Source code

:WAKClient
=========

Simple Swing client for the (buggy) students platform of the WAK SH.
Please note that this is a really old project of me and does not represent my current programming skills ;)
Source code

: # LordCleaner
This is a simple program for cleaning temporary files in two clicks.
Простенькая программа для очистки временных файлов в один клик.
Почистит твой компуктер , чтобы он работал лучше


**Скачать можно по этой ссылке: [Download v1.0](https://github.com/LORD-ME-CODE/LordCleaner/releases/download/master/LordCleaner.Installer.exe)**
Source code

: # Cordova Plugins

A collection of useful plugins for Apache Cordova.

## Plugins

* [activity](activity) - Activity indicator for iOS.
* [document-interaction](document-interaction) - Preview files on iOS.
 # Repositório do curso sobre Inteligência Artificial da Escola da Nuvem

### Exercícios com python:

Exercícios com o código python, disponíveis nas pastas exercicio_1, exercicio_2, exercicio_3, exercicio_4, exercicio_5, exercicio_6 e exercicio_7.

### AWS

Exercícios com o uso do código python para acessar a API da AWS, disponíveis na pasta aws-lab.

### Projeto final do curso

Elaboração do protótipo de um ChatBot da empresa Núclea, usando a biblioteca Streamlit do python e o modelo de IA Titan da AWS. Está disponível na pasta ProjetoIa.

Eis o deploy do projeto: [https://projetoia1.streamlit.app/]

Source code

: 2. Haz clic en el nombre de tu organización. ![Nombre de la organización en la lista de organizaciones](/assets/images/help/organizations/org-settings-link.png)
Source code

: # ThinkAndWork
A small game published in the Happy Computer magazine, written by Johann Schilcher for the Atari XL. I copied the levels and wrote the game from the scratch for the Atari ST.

### Work task
Copy every line of the records word for word.

### Task answer
Source code

:WAKClient
=========

Simple Swing client for the (buggy) students platform of the WAK SH.
Please note that this is a really old project of me and does not represent my current programming skills ;)
Source code

: # LordCleaner
This is a simple program for cleaning temporary files in two clicks.
Простенькая программа для очистки временных файлов в один клик.
Почистит твой компуктер , чтобы он работал лучше


**Скачать можно по этой ссылке: [Download v1.0](https://github.com/LORD-ME-CODE/LordCleaner/releases/download/master/LordCleaner.Installer.exe)**
Source code

: # Cordova Plugins

A collection of useful plugins for Apache Cordova.

## Plugins

* [activity](activity) - Activity indicator for iOS.
* [document-interaction](document-interaction) - Preview files on iOS.
 # Repositório do curso sobre Inteligência Artificial da Escola da Nuvem

### Exercícios com python:

Exercícios com o código python, disponíveis nas pastas exercicio_1, exercicio_2, exercicio_3, exercicio_4, exercicio_5, exercicio_6 e exercicio_7.

### AWS

Exercícios com o uso do código python para acessar a API da AWS, disponíveis na pasta aws-lab.

### Projeto final do curso

Elaboração do protótipo de um ChatBot da empresa Núclea, usando a biblioteca Streamlit do python e o modelo de IA Titan da AWS. Está disponível na pasta ProjetoIa.

Eis o deploy do projeto: [https://projetoia1.streamlit.app/]

Source code

: 2. Haz clic en el nombre de tu organización. ![Nombre de la organización en la lista de organizaciones](/assets/images/help/organizations/org-settings-link.png)
Source code

: # ThinkAndWork
A small game published in the Happy Computer magazine, written by Johann Schilcher for the Atari XL. I copied the levels and wrote the game from the scratch for the Atari ST.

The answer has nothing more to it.